In Praise of Nothing

Passerat’s poem relies for its effect on a series of equivocations between the pronominal and substantive senses of ‘nothing’, or rather between its potential to signify both a negative (no-thing) and a positive concept (Nothing): ‘Nothing is more precious than jewels or gold’; ‘The Gods fear Nothing’; and so on.
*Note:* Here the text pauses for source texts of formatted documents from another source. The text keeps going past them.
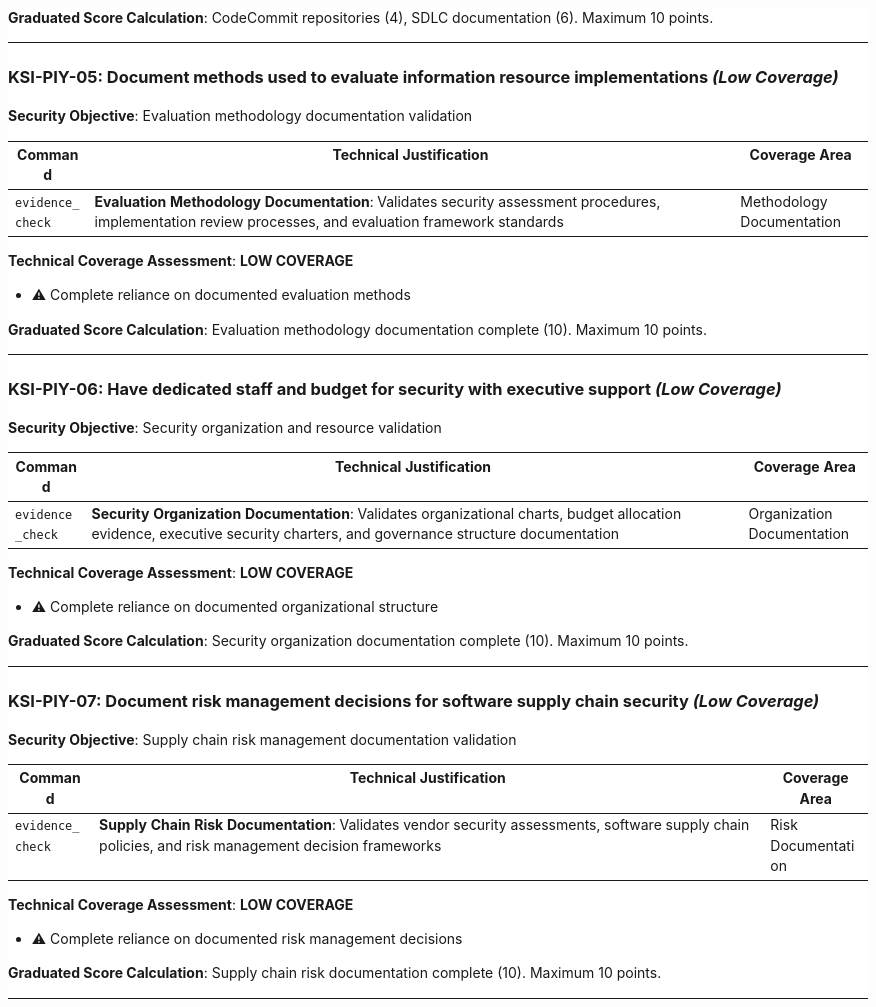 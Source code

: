 **Graduated Score Calculation**: CodeCommit repositories (4), SDLC documentation (6). Maximum 10 points.

---

### **KSI-PIY-05: Document methods used to evaluate information resource implementations** *(Low Coverage)*

**Security Objective**: Evaluation methodology documentation validation

| Command | Technical Justification | Coverage Area |
|---------|------------------------|---------------|
| `evidence_check` | **Evaluation Methodology Documentation**: Validates security assessment procedures, implementation review processes, and evaluation framework standards | Methodology Documentation |

**Technical Coverage Assessment**: **LOW COVERAGE**
- ⚠️ Complete reliance on documented evaluation methods

**Graduated Score Calculation**: Evaluation methodology documentation complete (10). Maximum 10 points.

---

### **KSI-PIY-06: Have dedicated staff and budget for security with executive support** *(Low Coverage)*

**Security Objective**: Security organization and resource validation

| Command | Technical Justification | Coverage Area |
|---------|------------------------|---------------|
| `evidence_check` | **Security Organization Documentation**: Validates organizational charts, budget allocation evidence, executive security charters, and governance structure documentation | Organization Documentation |

**Technical Coverage Assessment**: **LOW COVERAGE**
- ⚠️ Complete reliance on documented organizational structure

**Graduated Score Calculation**: Security organization documentation complete (10). Maximum 10 points.

---

### **KSI-PIY-07: Document risk management decisions for software supply chain security** *(Low Coverage)*

**Security Objective**: Supply chain risk management documentation validation

| Command | Technical Justification | Coverage Area |
|---------|------------------------|---------------|
| `evidence_check` | **Supply Chain Risk Documentation**: Validates vendor security assessments, software supply chain policies, and risk management decision frameworks | Risk Documentation |

**Technical Coverage Assessment**: **LOW COVERAGE**
- ⚠️ Complete reliance on documented risk management decisions

**Graduated Score Calculation**: Supply chain risk documentation complete (10). Maximum 10 points.

---
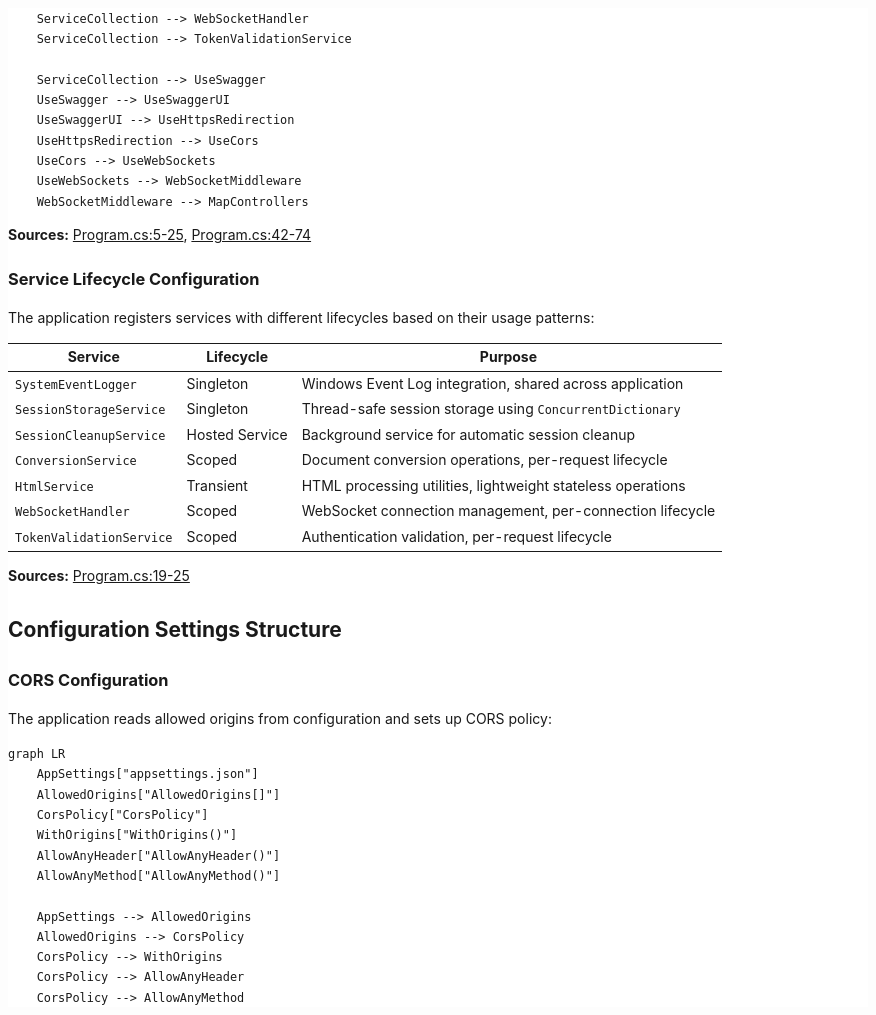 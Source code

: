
 ```mermaid
    ServiceCollection --> WebSocketHandler
    ServiceCollection --> TokenValidationService
    
    ServiceCollection --> UseSwagger
    UseSwagger --> UseSwaggerUI
    UseSwaggerUI --> UseHttpsRedirection
    UseHttpsRedirection --> UseCors
    UseCors --> UseWebSockets
    UseWebSockets --> WebSocketMiddleware
    WebSocketMiddleware --> MapControllers
```

**Sources:** [Program.cs:5-25](), [Program.cs:42-74]()

### Service Lifecycle Configuration

The application registers services with different lifecycles based on their usage patterns:

| Service | Lifecycle | Purpose |
|---------|-----------|---------|
| `SystemEventLogger` | Singleton | Windows Event Log integration, shared across application |
| `SessionStorageService` | Singleton | Thread-safe session storage using `ConcurrentDictionary` |
| `SessionCleanupService` | Hosted Service | Background service for automatic session cleanup |
| `ConversionService` | Scoped | Document conversion operations, per-request lifecycle |
| `HtmlService` | Transient | HTML processing utilities, lightweight stateless operations |
| `WebSocketHandler` | Scoped | WebSocket connection management, per-connection lifecycle |
| `TokenValidationService` | Scoped | Authentication validation, per-request lifecycle |

**Sources:** [Program.cs:19-25]()

## Configuration Settings Structure

### CORS Configuration

The application reads allowed origins from configuration and sets up CORS policy:

```mermaid
graph LR
    AppSettings["appsettings.json"]
    AllowedOrigins["AllowedOrigins[]"]
    CorsPolicy["CorsPolicy"]
    WithOrigins["WithOrigins()"]
    AllowAnyHeader["AllowAnyHeader()"]
    AllowAnyMethod["AllowAnyMethod()"]
    
    AppSettings --> AllowedOrigins
    AllowedOrigins --> CorsPolicy
    CorsPolicy --> WithOrigins
    CorsPolicy --> AllowAnyHeader
    CorsPolicy --> AllowAnyMethod
```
In 1594 there appeared Jean Demons’s (1567– 1604) bizarre Demonstration de la quatrieme partie de rien, which is presented as a response to ‘Rien’, ‘Quelque chose’, and ‘Tout’, and which promises to provide the solution to ending the religious conflict by distilling the ‘quintessence tiree du quart de rien’ by the magical invocation of divine names This text had been printed by Prévosteau, but he did not include it in the 1597 compilation, for reasons that will become apparent— the author of ‘Si peu que rien’ possibly obliquely refers to it. In a framing device added to the revised version, ‘Nemo’ appears to the poet in a dream and reproves him for allowing Passerat’s ‘Nihil’ to steal his thunder: Crede mihi, transfert iam tua regna NIHIL

Sublectumque illud sua per vestigia carmen
Terret inanilogis te NIHIL opprobriis?